When it hit something it didn't know what to do with, it would pause and ask: "Chris, what do I do in this circumstance?"

I'd answer, "Then we keep going."

This was more efficient than doing it all myself. But the real unlock is that, after doing 1 deployment, I can now tell the tool, "Go write the SOP for everything we just did."

It looks at our entire conversation history and builds a Skill—basically SOPs with first principles and judgment rules built in—that includes the logic behind the decisions.

So the next time I need to deploy, I only need 1 command: "Go deploy the software."
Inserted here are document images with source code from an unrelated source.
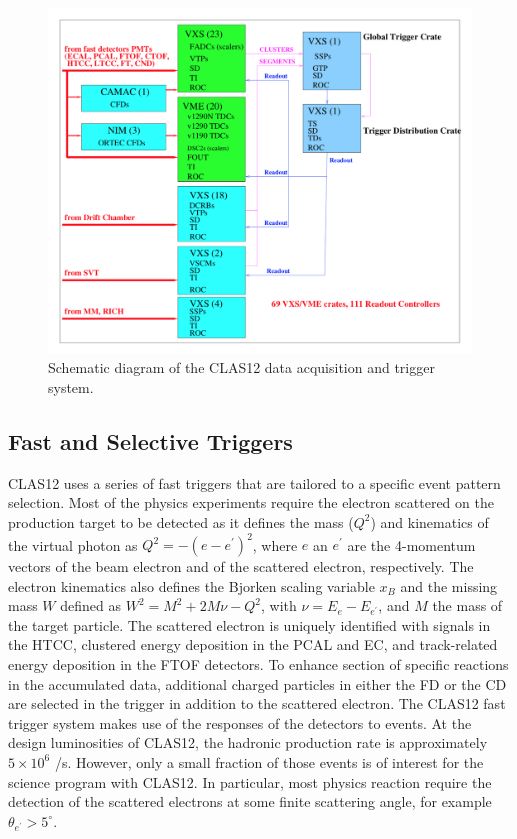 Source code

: \documentclass[final,3p,times,twocolumn,authoryear]{elsarticle}
\begin{document}
\begin{figure}[htbp!]
\centerline{\includegraphics[width=1.0\columnwidth]{clas12-daq.png}}
\caption{Schematic diagram of the CLAS12 data acquisition and trigger system.}
\label{daq}
\end{figure}


\subsection{\rm Fast and Selective Triggers} 

CLAS12 uses a series of fast triggers that are tailored to a specific event pattern selection. Most of 
the physics experiments require the electron scattered on the production target to be detected as it defines
the mass ($Q^2$) and kinematics of the virtual photon as $Q^2 = -(e - e^\prime)^2$, where $e$ an $e^\prime$ are 
the 4-momentum vectors of the beam electron and of the scattered electron, respectively. The electron kinematics 
also defines the Bjorken scaling variable $x_B$  and the missing mass $W$ defined as $W^2 = M^2 + 2M\nu - Q^2$,
with $\nu = E_e - E_{e^\prime}$, and $M$ the mass of the target particle. The scattered electron is uniquely identified
with signals in the HTCC, clustered energy deposition  in the PCAL and EC, and track-related energy deposition 
in the FTOF detectors.   
To enhance section of specific reactions in the accumulated data, additional charged particles in either the FD or 
the CD are selected in the trigger in addition to the 
scattered electron. The CLAS12 fast trigger system makes use of the responses of the detectors to events. 
At the design luminosities of 
CLAS12, the hadronic production rate is approximately $5 \times 10^6$ /s. 
However, only a small fraction of those events is of interest for the science program with CLAS12. In particular, most 
physics reaction require the detection of the scattered electrons at some finite scattering angle, for example 
$\theta_{e^\prime} > 5^\circ$.  
   
\end{document}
It knows exactly what to do.

How I Build SOPs Today

Step 1: Start Manual

Never systematize something before you validate that the manual process works.
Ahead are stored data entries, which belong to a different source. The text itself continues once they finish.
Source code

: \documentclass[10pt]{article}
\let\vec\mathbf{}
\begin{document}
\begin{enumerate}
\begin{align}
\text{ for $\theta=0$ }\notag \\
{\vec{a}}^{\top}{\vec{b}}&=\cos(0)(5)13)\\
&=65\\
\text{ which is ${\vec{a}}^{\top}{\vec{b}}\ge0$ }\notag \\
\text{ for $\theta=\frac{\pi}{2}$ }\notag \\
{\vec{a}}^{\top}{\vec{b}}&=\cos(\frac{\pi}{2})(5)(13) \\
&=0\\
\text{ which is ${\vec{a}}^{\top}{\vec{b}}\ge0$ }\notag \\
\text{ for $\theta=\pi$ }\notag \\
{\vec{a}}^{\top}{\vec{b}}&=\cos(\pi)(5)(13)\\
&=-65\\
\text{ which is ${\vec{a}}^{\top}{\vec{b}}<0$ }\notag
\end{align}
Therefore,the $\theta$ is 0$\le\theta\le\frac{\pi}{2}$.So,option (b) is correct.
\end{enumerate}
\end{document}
You have to do it manually first to make sure the workflow is actually good, and the outcome is what you want.

Only then should you move to systemization.
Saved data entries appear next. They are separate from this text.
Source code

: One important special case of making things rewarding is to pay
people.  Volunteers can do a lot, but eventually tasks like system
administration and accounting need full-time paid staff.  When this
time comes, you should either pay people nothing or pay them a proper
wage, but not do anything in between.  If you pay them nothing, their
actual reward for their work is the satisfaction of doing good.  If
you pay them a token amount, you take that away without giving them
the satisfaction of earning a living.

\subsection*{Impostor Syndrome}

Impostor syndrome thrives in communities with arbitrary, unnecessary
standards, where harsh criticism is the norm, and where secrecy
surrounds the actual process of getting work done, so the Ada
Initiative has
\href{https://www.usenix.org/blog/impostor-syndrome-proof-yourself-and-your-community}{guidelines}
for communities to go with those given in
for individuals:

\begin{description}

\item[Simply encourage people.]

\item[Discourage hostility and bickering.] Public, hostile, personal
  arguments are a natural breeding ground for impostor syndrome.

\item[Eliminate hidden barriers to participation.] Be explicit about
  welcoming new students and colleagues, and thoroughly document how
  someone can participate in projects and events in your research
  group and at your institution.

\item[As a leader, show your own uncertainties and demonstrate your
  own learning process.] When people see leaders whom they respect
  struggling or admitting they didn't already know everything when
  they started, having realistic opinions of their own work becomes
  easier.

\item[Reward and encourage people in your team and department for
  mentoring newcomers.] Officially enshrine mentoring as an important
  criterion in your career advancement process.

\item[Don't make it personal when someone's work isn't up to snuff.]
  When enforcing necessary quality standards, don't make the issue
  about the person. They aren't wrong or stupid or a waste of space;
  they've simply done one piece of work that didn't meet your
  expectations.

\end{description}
Step 2: Run The Workflow Inside The Tool

Instead of recording with Loom first, the tool-run becomes your recording.

You're doing the actual work, but you're doing it through the tool so it can learn the process in real-time.

Step 3: Let It Hit Edge Cases And Teach It Judgment

During the run, the tool will pause at things it doesn't know how to handle.

Your job when this happens is to tell it what to do AND explain the principle behind your decision.

This is critical because it's the principles that make an SOP durable. Without them, you're just documenting steps. With them, you're teaching judgment.

Step 4: Generate The SOP From The Full Run

After you've done the work once, you give 1 instruction:

"Look at our entire conversation history and write the SOP for everything we just did. Include principles and edge cases so next time you don't have to ask me those questions."

This way, SOP creation becomes the final step after the work is complete, not a separate task you do later when you have "time."

Step 5: Ownership And Iteration

It's still true that SOPs die without real ownership.

The difference now is that the iteration loop is much tighter. Skills get exercised frequently, so you find out what breaks faster.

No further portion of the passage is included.